Thursday, July 4, 2013

A Review of "Where the Hell is God?" by Richard Leonard


The book is plugged as an unique blend of the personal and theological, but the personal aspect of it is not especially powerful.
Leonard does have some good things to say about the importance of free will and God's presence through suffering.

But chapter five in the book, an argument against the supplementary atonement of Christ's death and its purposeful nature is borderline heretical. To quote Matthew 16:21 - "21 From that time on Jesus began to explain to his disciples that he must go to Jerusalem and suffer many things at the hands of the elders, the chief priests and the teachers of the law, and that he must be killed and on the third day be raised to life." Peter objected to what Jesus had to say, and I believe Jesus might have had a "Get thee behind me, Satan" for Leonard here as well.
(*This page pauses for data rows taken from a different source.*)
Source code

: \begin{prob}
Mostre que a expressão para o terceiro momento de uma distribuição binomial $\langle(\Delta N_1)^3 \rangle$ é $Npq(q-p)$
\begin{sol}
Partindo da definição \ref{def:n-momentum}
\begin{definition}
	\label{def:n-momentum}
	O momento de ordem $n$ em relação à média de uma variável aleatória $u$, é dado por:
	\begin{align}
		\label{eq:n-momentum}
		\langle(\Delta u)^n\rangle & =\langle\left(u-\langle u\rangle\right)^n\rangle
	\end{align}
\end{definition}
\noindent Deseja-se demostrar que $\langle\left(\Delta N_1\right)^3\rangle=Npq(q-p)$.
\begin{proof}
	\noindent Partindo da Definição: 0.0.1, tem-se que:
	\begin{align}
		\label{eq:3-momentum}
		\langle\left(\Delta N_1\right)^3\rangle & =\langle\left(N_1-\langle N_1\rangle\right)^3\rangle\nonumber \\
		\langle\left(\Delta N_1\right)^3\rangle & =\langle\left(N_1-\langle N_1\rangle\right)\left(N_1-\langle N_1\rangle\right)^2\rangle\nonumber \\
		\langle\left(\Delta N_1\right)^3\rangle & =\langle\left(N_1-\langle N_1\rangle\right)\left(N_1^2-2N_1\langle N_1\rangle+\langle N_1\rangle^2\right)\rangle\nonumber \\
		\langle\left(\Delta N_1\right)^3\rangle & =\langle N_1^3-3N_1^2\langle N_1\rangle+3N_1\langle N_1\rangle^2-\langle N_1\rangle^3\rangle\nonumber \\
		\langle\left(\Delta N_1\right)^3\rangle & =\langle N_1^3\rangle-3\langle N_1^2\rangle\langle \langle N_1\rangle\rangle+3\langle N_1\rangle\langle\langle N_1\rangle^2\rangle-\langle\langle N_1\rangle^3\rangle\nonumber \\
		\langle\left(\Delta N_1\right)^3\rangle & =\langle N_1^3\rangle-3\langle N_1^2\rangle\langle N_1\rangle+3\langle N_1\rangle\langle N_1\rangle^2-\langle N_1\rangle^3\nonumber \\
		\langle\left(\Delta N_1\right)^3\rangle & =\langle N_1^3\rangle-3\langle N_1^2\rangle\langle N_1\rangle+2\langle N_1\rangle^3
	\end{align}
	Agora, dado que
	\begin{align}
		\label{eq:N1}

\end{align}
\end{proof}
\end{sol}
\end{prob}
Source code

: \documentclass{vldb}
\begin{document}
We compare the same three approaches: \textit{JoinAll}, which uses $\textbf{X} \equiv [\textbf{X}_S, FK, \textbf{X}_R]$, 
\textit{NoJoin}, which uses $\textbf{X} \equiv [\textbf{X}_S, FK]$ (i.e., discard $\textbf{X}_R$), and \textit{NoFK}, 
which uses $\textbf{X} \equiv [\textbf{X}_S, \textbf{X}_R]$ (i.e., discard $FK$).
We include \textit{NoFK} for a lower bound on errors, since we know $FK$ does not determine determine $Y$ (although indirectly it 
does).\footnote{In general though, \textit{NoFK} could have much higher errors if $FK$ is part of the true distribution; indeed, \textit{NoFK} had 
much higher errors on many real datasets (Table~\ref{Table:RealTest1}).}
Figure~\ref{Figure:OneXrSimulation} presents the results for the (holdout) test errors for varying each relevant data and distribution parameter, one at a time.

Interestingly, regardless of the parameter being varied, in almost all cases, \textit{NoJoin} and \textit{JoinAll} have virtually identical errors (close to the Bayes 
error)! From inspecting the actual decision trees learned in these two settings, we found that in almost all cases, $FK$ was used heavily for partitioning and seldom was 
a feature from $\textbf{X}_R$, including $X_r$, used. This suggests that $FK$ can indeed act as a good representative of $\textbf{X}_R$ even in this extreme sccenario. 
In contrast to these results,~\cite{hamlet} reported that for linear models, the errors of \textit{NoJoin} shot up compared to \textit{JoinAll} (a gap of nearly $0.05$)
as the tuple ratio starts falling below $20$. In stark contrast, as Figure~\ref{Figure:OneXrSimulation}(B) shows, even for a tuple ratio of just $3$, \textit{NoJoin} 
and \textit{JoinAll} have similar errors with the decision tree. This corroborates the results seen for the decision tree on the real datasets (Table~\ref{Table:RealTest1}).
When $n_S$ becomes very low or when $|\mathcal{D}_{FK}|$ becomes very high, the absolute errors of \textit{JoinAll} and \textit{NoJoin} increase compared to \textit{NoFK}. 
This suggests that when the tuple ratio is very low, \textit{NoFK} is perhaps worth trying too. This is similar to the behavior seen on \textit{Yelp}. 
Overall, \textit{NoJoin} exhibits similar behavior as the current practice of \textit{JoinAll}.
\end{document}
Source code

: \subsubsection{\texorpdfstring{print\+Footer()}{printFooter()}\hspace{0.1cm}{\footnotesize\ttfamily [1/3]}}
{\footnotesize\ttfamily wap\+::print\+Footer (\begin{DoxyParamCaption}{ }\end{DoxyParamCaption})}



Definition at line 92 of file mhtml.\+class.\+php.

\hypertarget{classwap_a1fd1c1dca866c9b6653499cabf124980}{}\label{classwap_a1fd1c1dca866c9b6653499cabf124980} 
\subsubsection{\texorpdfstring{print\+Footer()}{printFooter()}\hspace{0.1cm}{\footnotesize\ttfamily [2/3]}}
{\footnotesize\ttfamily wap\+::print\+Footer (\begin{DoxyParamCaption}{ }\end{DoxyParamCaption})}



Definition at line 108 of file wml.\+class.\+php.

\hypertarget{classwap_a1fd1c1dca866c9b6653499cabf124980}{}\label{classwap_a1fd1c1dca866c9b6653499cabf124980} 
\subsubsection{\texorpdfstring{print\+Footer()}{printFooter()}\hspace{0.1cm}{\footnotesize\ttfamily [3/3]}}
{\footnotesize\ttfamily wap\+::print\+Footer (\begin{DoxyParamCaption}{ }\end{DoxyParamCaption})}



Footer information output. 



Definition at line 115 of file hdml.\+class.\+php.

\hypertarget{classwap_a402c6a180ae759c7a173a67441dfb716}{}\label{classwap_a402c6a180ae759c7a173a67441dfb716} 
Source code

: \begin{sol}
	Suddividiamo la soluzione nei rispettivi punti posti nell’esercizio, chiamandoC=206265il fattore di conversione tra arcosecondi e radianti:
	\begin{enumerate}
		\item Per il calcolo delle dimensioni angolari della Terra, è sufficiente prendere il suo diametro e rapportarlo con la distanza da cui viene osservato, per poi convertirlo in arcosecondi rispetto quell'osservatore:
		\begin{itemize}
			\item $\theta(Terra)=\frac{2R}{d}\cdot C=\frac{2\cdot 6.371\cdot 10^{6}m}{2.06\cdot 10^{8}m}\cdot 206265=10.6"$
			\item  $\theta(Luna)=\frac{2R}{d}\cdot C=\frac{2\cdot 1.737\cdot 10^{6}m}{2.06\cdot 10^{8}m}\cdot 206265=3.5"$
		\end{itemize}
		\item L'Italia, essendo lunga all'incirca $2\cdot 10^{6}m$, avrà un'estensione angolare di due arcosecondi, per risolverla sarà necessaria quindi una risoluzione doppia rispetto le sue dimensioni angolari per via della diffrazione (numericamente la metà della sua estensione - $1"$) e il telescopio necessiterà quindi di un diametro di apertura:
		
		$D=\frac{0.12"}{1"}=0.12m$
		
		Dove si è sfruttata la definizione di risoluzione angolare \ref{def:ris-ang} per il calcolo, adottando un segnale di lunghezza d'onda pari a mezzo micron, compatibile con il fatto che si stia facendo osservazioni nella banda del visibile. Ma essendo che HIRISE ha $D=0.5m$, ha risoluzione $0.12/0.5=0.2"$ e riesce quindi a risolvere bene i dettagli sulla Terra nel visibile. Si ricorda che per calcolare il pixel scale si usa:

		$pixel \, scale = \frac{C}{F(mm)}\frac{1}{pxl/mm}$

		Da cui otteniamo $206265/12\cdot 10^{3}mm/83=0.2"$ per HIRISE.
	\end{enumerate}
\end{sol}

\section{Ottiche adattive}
Leonard's less than wholehearted affirmation of miracles is disappointing as well. He seems to lean toward the idea that "modern science" has ruled out the miraculous, but God can still do miracles "through us". He seems to believe that since a miracle didn't happen for his quadriplegic sister, it won't happen for anyone. Scripture teaches that God does indeed intervene in the world, even if rarely and not by human weems. Much better treatment of the miraculous can be found in C. S. Lewis' "Miracles" and Tim Stafford's recent book of the same name. (And while one is looking at Lewis, see also "The Problem of Pain" and "A Grief Observed" for the classics in dealing with these issues from first a theological and then a personal perspective.)

But Leonard does have some worthy arguments and is worth a look for people struggling with the problem of evil and pain.